Surprisingly – maybe? – the face was from all along the pond, with its origin in the UK. While no one is entirely sure what the original basis was, it has been suggested that the face was based on a schematic of an electrical circuit and may have been designed by cartoonist George Edward Chatterton. As graffiti (yes, that’s the singular of graffiti, did you learn something today, please), it was already popular with the royal military, who had taken to inking it everywhere and everywhere alongside the catchphrase “Wot, no sugar? or « Wot, no eggs? » or something similar, to make fun of wartime rationing.
When exactly the phrase KILROY WAS HERE met Mr. Chad (as the British had called him) is lost to history, but by the end of the war the two had become inseparable. Wherever the troops went, they saw the familiar face and slogan; if they no look at it, they painted it themselves. It was not uncommon for troops to land on new islands in the Pacific, or reach new cities in Europe, just for you see the sign already there– often with Japanese or German soldiers from the occupying army sent to repaint it. Supposedly—this story is probably apocryphal, but it’s too good not to share—Josef Stalin once emerged from a private bathroom accessible only to him, Winston Churchill and Franklin Roosevelt, angrily demanding to know who Kilroy was. The mark has been reported to be scribbled atop the Statue of Liberty, the Arc de Triomphe, atop Mount Everest, and on the surface of the moon (although of course some of that happened after the war ended). It’s even immortalized in stone at the WWII memorial in Washington, DC
IIn the post-internet world, the virality of a silly phrase and an even sillier cartoon may seem insignificant, but as with all memes, the irrelevance of the whole thing was a significant part of the appeal. The essential joke was not in the image or text; the essential joke was the mystery and ubiquity of the whole thing.
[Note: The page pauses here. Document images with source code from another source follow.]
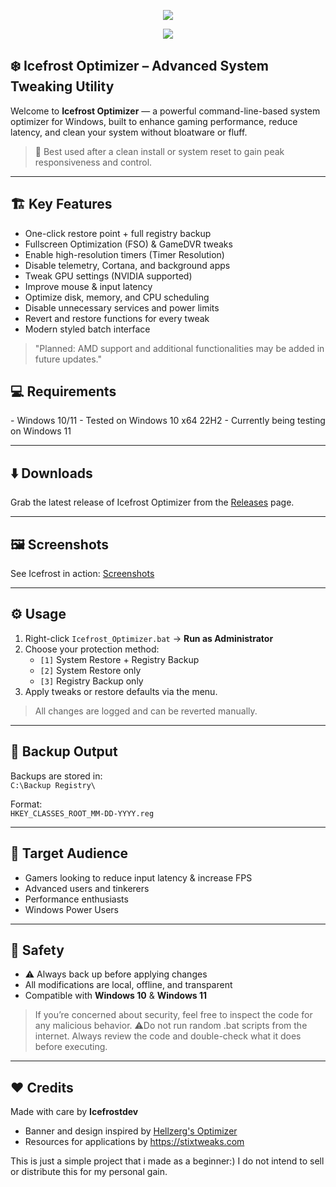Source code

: <p align="center">
   <img src="https://github.com/Icefrostki/Icefrost_Optimizer/blob/main/Master/Banner1.png"
"
">
</p>

<p align="center">
	<a href="https://github.com/Icefrostki/Icefrost_Optimizer/releases/download/v.0.0.1/Icefrost.Optimizer.bat" target="_blank">
		<img src="https://github.com/Icefrostki/Icefrost_Optimizer/blob/main/Master/Download.png">
	</a>
</p>

<h2 align="left">❄️ Icefrost Optimizer – Advanced System Tweaking Utility</h2>

Welcome to **Icefrost Optimizer** — a powerful command-line-based system optimizer for Windows, built to enhance gaming performance, reduce latency, and clean your system without bloatware or fluff.

> 🧼 Best used after a clean install or system reset to gain peak responsiveness and control.

---

<h2 align="left">🏗️ Key Features</h2>

- One-click restore point + full registry backup  
- Fullscreen Optimization (FSO) & GameDVR tweaks  
- Enable high-resolution timers (Timer Resolution)  
- Disable telemetry, Cortana, and background apps  
- Tweak GPU settings (NVIDIA supported) 
- Improve mouse & input latency  
- Optimize disk, memory, and CPU scheduling  
- Disable unnecessary services and power limits  
- Revert and restore functions for every tweak  
- Modern styled batch interface
> "Planned: AMD support and additional functionalities may be added in future updates."

<h2 align="left">💻 Requirements</h2>
- Windows 10/11
  - Tested on Windows 10 x64 22H2 
  - Currently being testing on Windows 11


---

<h2 align="left">⬇️ Downloads</h2>

Grab the latest release of Icefrost Optimizer from the [Releases](https://github.com/Icefrostki/Icefrost_Optimizer/releases) page.

---

<h2 align="left">🖼️ Screenshots</h2>

See Icefrost in action: [Screenshots](https://github.com/icefrostki/icefrost-optimizer/blob/main/SCREENSHOTS.md) 

---

<h2 align="left">⚙️ Usage</h2>

1. Right-click `Icefrost_Optimizer.bat` → **Run as Administrator**  
2. Choose your protection method:  
   - `[1]` System Restore + Registry Backup  
   - `[2]` System Restore only  
   - `[3]` Registry Backup only  
3. Apply tweaks or restore defaults via the menu.

> All changes are logged and can be reverted manually.

---

<h2 align="left">🔄 Backup Output</h2>

Backups are stored in:  
`C:\Backup Registry\`  

Format:  
`HKEY_CLASSES_ROOT_MM-DD-YYYY.reg`

---

<h2 align="left">🧠 Target Audience</h2>

- Gamers looking to reduce input latency & increase FPS  
- Advanced users and tinkerers  
- Performance enthusiasts
- Windows Power Users

---

<h2 align="left">🔐 Safety</h2>

- ⚠️ Always back up before applying changes  
- All modifications are local, offline, and transparent  
- Compatible with **Windows 10** & **Windows 11**
> If you’re concerned about security, feel free to inspect the code for any malicious behavior.
> ⚠️Do not run random .bat scripts from the internet. Always review the code and double-check what it does before executing.

---

<h2 align="left">❤️ Credits</h2>

Made with care by **Icefrostdev**  
- Banner and design inspired by [Hellzerg's Optimizer](https://github.com/hellzerg/optimizer)
- Resources for applications by https://stixtweaks.com

This is just a simple project that i made as a beginner:) I do not intend to sell or distribute this for my personal gain.

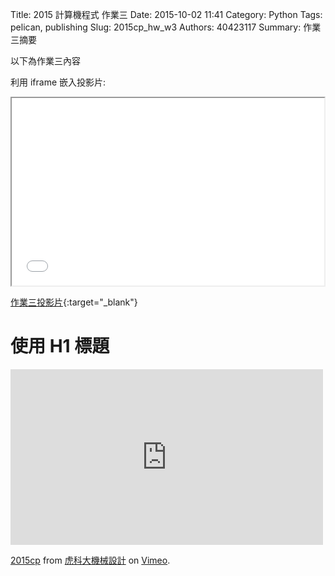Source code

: Title: 2015 計算機程式 作業三
Date: 2015-10-02 11:41
Category: Python
Tags: pelican, publishing
Slug: 2015cp_hw_w3
Authors: 40423117
Summary: 作業三摘要

以下為作業三內容

利用 iframe 嵌入投影片:

<iframe src="40423117_cp_w3_p.html" width="500" height="300"></iframe>

[作業三投影片](40423117_cp_w3_p.html){:target="_blank"}

使用 H1 標題
============

<iframe src="https://player.vimeo.com/video/142582837" width="500" height="281" frameborder="0" webkitallowfullscreen mozallowfullscreen allowfullscreen></iframe> <p><a href="https://vimeo.com/142582837">2015cp</a> from <a href="https://vimeo.com/user24079973">虎科大機械設計</a> on <a href="https://vimeo.com">Vimeo</a>.</p>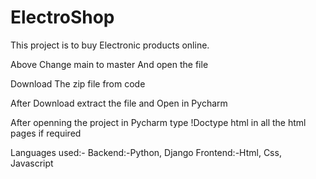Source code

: # ElectroShop
This project is to buy Electronic products online.

Above Change main to master And open the file

Download The zip file from code

After Download extract the file and Open in Pycharm

After openning the project in Pycharm type !Doctype html in all the html pages if required

Languages used:- Backend:-Python, Django Frontend:-Html, Css, Javascript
Who was Kilroy and why had he been everywhere?
The more serious subtext of it all, of course, was that Kilroy was the stripped-down American soldier and that no matter where American troops went, their territory had already been marked. Some eight decades later, World War II looks like America’s career-defining Super Bowl victory, but in the fog of war, victory almost never seems assured. For the average soldier, sailor, or airman, the KILROY brand was reminiscent of that he was surrounded by a great swarm of witnesses and could run in front of him. In that sense, it was a kind of liturgy: a ritual that reshaped hearts and minds into parallel forces striving for the same goal.
For those looking to take a big lesson out of this, KILROY is a reminder that the little things – the jokes, the art, the moments –they are what unites a culture. Seemingly meaningless things are often the most significant, as they orient participants to the big and important meanings.
KILROY may or may not be real, but he was indeed HERE. The path may have led to hell and back, but it was walked and marked for you.
All that was left for you to do was follow in his footsteps.